Nealon’s Alterity Politics

Jeffrey Nealon
Alterity Politics: Ethics and Performative Subjectivity
Area: Rhetorical and Critical Theory

•    Leans towards more ethically unfamiliar notions: responses to the inhuman, the chiasmus, exemplarity, anger, and becoming other
•    Ethical response is the production of social relations, rather than the tracing of preexisting ethical templates
•    Butler: theories of otherness/alterity close with an embarrassing “etc.”
•    Identity politics: thematize according to sameness
•    Alterity politics: considers identity responsive first to the other
•    Ethics concerns itself with general theoretical structures and specific concrete responses
o    Reemergence based on the combo of political and theoretical
•    Performative responsibility
•    Refusal of lack
•    The specific “I” that lacks wholeness is symptomatic of the generalized “we” lacking wholeness
•    Linguistic turn—any state of sameness requires difference to restructure
•    Hegel: every individual is dependent on the possibility of constant reassurance by the other
•    Subjective differences through postmodern excess ≠ modernist lack
•    Every group must share the lack—mourn collectively
•    Discourse of identity’s lack (failure to attain the idea) tends to level all identity ‘failures’ on the same plane
•    A notion of difference-as-lack underestimates the productive qualities of alterity
•    Identity and difference: not an effect of loss, but instead produce effects
•    The excess-that-is-lack
2: “Why is it so difficult to ‘situate’ and respond to a set of specific others—ethically, politically, or theoretically—and what does the difficult of doing so teach us about identity politics and the possibility of what I call an alterity politics? Can this ‘failure’ of sameness be rethematized as an affirmation of difference? What possibilities are there for concrete responses that do not merely or finally reduce otherness to a subset of the same, to a subset of an inquiring subject’s identity?”

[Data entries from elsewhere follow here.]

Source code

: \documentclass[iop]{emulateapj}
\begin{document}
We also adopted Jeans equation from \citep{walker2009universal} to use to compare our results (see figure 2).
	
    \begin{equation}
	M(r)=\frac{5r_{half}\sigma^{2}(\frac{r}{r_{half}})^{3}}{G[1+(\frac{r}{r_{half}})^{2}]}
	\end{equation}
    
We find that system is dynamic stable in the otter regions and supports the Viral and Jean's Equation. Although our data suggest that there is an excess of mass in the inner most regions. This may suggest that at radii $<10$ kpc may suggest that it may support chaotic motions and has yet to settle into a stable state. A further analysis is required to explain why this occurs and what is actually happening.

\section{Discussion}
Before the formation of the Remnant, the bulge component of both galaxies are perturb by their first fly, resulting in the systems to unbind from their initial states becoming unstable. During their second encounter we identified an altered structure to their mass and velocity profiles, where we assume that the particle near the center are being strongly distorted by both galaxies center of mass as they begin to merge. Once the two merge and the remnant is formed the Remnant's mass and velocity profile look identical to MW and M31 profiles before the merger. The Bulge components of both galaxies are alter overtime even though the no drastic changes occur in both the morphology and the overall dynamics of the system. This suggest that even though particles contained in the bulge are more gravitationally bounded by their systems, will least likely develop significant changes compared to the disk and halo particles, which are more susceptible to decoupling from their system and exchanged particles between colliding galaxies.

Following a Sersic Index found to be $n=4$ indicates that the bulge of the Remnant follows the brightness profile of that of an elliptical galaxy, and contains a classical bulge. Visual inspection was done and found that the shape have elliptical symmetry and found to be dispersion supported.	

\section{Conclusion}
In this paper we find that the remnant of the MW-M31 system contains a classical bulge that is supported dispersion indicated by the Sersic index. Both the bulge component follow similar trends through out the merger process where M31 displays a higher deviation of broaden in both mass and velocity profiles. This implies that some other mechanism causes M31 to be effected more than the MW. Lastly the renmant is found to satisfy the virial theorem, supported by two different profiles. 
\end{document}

10: “Thus the homogeneity—or, in Laclau and Mouffe’s parlance, the hegemony—of ‘the people’ must be thought in the double time: the time of the nation, the people, and the same becomes the time of difference’s exclusion, a presence constantly interrupted by the alterity of an impossibility or void at the origin.”

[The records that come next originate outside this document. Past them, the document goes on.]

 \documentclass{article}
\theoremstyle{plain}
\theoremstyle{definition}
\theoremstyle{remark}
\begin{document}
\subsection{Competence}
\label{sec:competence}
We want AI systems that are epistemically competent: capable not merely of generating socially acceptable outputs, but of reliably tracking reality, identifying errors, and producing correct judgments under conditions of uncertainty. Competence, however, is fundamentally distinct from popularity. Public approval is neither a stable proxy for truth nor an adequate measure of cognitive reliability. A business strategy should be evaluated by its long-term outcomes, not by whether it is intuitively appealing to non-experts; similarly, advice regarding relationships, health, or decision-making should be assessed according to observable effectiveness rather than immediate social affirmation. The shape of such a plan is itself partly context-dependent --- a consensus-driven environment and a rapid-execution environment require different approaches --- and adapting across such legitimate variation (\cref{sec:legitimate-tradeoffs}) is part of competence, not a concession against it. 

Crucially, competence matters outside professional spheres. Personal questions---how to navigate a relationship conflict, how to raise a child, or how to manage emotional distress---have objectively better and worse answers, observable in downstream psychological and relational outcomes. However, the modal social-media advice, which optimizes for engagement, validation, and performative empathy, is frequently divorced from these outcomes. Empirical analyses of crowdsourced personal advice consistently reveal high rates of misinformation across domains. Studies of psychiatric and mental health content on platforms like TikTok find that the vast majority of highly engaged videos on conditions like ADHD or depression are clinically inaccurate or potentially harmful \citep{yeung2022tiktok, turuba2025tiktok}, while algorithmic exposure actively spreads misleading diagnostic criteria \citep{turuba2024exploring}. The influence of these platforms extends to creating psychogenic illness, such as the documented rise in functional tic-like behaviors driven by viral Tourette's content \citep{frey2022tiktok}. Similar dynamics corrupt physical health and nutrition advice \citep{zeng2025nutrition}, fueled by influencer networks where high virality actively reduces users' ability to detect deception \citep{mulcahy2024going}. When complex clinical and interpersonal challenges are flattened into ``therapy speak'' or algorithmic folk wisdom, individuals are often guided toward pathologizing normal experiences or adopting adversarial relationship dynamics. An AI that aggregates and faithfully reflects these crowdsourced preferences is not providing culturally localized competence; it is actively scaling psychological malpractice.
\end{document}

12: “As Deleuze polemically maintains, ‘Those who bear the negative know not what they do.’ In other words, whereas its proponents take the process of loss and mourning to be an ethical expropriation of the subject, for Deleuze this process is actually the assured movement of a resentful subjectivity.  Those who tarry with the negative, he suggests, know all too well what they do: they know that totalization will fail, the subject will be frustrated, promises will inexorable be broken.”
14: “A response, Derrida argues, is always a ‘response in deed, at work rather in the series of strategic negotiations…response does not respond to a problem or a question, it responds to the other—for the other.”